§ Dataset excerpts:
━━━━━━
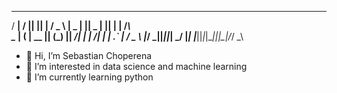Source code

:   ___   ___  _  _   ___   ___  ___  ___  ___  _  _    _   
 / __| / __|| || | / _ \ | _ \| __|| _ \| __|| \| |  /_\  
 \__ \| (__ | __ || (_) ||  _/| _| |   /| _| | .` | / _ \ 
 |___/ \___||_||_| \___/ |_|  |___||_|_\|___||_|\_|/_/ \_\
                                                          
- 👋 Hi, I’m Sebastian Choperena
- 👀 I’m interested in data science and machine learning
- 🌱 I’m currently learning python

<!---
schoperena/schoperena is a ✨ special ✨ repository because its `README.md` (this file) appears on your GitHub profile.
You can click the Preview link to take a look at your changes.
--->
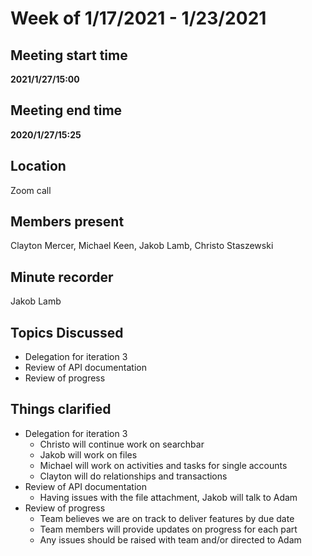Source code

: # Week of 1/17/2021 - 1/23/2021

## Meeting start time
**2021/1/27/15:00**

## Meeting end time
**2020/1/27/15:25**

## Location
Zoom call

## Members present
Clayton Mercer, Michael Keen, Jakob Lamb, Christo Staszewski

## Minute recorder
Jakob Lamb

## Topics Discussed
- Delegation for iteration 3
- Review of API documentation
- Review of progress

## Things clarified
- Delegation for iteration 3
    - Christo will continue work on searchbar
    - Jakob will work on files
    - Michael will work on activities and tasks for single accounts
    - Clayton will do relationships and transactions
- Review of API documentation
    - Having issues with the file attachment, Jakob will talk to Adam
- Review of progress
    - Team believes we are on track to deliver features by due date
    - Team members will provide updates on progress for each part
    - Any issues should be raised with team and/or directed to Adam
━━━━━━
§ What you will do:
Each line, starting with the one containing "- Jakob will work on files" and ending with the last line of the records above, should be reproduced exactly.

§ Output for this task:
    - Jakob will work on files
    - Michael will work on activities and tasks for single accounts
    - Clayton will do relationships and transactions
- Review of API documentation
    - Having issues with the file attachment, Jakob will talk to Adam
- Review of progress
    - Team believes we are on track to deliver features by due date
    - Team members will provide updates on progress for each part
    - Any issues should be raised with team and/or directed to Adam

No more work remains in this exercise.